Flux vs pytorch cpu performance

Hi,

I’m trying to make my colleagues use Julia, but I got this performance issue with some simple code. At first I though that the problem is use the AD but now I think it’s with the feed forward (and because of that the AD performance is is also bad compare to pytorch)
That is a gist of it:

using PyCall
using Flux
using BenchmarkTools
    
torch = pyimport("torch")

NN = torch.nn.Sequential(
    torch.nn.Linear(8, 64),
    torch.nn.Tanh(),
    torch.nn.Linear(64, 32),
    torch.nn.Tanh(),
    torch.nn.Linear(32, 2),
    torch.nn.Tanh()
)

torch_nn(in) = NN(in)

Flux_nn = Chain(Dense(8,64,tanh),
                Dense(64,32,tanh),
                Dense(32,2,tanh))

for i in [1, 10, 100, 1000]
    println("Batch size: $i")
    torch_in = torch.rand(i,8)
    flux_in = rand(Float32,8,i)
    print("pytorch:")
    @btime torch_nn($torch_in)
    print("flux   :")
    @btime Flux_nn($flux_in)
end

Results on my laptop (intel i7 without gpu)

Batch size: 1
pytorch:  87.786 μs (6 allocations: 192 bytes)
flux   :  2.983 μs (6 allocations: 1.25 KiB)
Batch size: 10
pytorch:  98.667 μs (6 allocations: 192 bytes)
flux   :  16.801 μs (6 allocations: 8.22 KiB)
Batch size: 100
pytorch:  137.217 μs (6 allocations: 192 bytes)
flux   :  161.716 μs (8 allocations: 77.16 KiB)
Batch size: 1000
pytorch:  262.211 μs (6 allocations: 192 bytes)
flux   :  3.884 ms (10 allocations: 766.19 KiB)

Can I get the same performance as pytorch on ~1000 batch size? I didn’t manage to make non allocating version(I think that’s the problem).

Could check the thread usage?

Here’s a quick look at some approximation to the largest layer involved. It looks like all the time is in tanh, and that there is a lot of room for improvement. https://github.com/FluxML/NNlib.jl/pull/199 will help.

Batch size: 1000
flux   :  1.442 ms (10 allocations: 766.19 KiB)
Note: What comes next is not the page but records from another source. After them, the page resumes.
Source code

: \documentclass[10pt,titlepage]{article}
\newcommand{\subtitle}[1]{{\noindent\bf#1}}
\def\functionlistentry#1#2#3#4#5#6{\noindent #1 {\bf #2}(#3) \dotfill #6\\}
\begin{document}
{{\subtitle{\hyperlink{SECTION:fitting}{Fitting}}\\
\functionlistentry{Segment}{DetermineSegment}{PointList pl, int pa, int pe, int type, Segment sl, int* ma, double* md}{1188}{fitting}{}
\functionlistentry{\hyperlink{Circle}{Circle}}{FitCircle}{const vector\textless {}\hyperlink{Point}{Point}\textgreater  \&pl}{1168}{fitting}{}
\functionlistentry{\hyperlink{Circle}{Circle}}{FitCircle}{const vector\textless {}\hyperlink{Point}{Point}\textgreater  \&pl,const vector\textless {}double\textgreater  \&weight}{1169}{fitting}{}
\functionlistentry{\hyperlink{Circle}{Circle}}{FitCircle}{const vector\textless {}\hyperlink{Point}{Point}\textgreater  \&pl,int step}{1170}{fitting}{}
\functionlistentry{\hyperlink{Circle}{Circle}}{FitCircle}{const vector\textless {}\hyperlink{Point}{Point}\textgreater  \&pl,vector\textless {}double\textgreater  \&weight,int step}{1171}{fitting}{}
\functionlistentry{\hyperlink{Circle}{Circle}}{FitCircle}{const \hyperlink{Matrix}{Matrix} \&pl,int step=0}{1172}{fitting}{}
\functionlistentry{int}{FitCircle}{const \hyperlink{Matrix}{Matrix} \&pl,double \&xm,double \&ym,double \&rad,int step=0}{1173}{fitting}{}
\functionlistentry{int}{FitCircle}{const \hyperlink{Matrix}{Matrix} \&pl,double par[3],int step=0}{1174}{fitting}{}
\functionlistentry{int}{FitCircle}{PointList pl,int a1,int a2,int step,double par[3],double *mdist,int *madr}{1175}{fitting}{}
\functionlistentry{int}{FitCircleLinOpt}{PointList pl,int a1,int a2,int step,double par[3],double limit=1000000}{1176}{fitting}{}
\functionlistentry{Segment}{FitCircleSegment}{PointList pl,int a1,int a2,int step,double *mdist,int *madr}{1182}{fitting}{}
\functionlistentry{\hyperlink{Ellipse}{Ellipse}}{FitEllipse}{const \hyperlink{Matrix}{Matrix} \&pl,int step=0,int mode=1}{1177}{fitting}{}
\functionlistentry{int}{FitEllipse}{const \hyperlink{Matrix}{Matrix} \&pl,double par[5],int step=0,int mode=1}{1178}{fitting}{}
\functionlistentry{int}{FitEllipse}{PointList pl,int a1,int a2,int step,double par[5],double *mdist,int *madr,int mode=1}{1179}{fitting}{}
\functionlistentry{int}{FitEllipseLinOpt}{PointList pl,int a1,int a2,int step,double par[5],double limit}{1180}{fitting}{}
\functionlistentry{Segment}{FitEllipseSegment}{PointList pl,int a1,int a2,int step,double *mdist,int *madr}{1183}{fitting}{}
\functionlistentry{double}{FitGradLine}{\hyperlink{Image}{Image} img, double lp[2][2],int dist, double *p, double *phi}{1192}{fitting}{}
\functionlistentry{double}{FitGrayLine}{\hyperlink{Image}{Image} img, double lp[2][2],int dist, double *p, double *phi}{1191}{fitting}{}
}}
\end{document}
julia> xx = randn(Float32, 64, 1000); ww = randn(Float32, 32,64); 

julia> @btime $ww * $xx;
  17.404 μs (2 allocations: 125.08 KiB)

julia> @btime tanh.($xx);
  990.903 μs (2 allocations: 250.08 KiB)

julia> using LoopVectorization

julia> @btime @avx tanh.($xx); # vectorised
  148.581 μs (2 allocations: 250.08 KiB)

julia> using Tullio
julia> t(x) = @tullio out[μ,b] := tanh(x[μ,b]) threads=16*1000;

julia> @btime t($xx); # vectorised + multi-threaded
  47.085 μs (68 allocations: 255.56 KiB)

I added

torch.set_num_threads(1)

got the same results

Is there a way to speed up the current version of Flux using “@avx” in the activation function? I guess not

Do you think the allocations isn’t the issue?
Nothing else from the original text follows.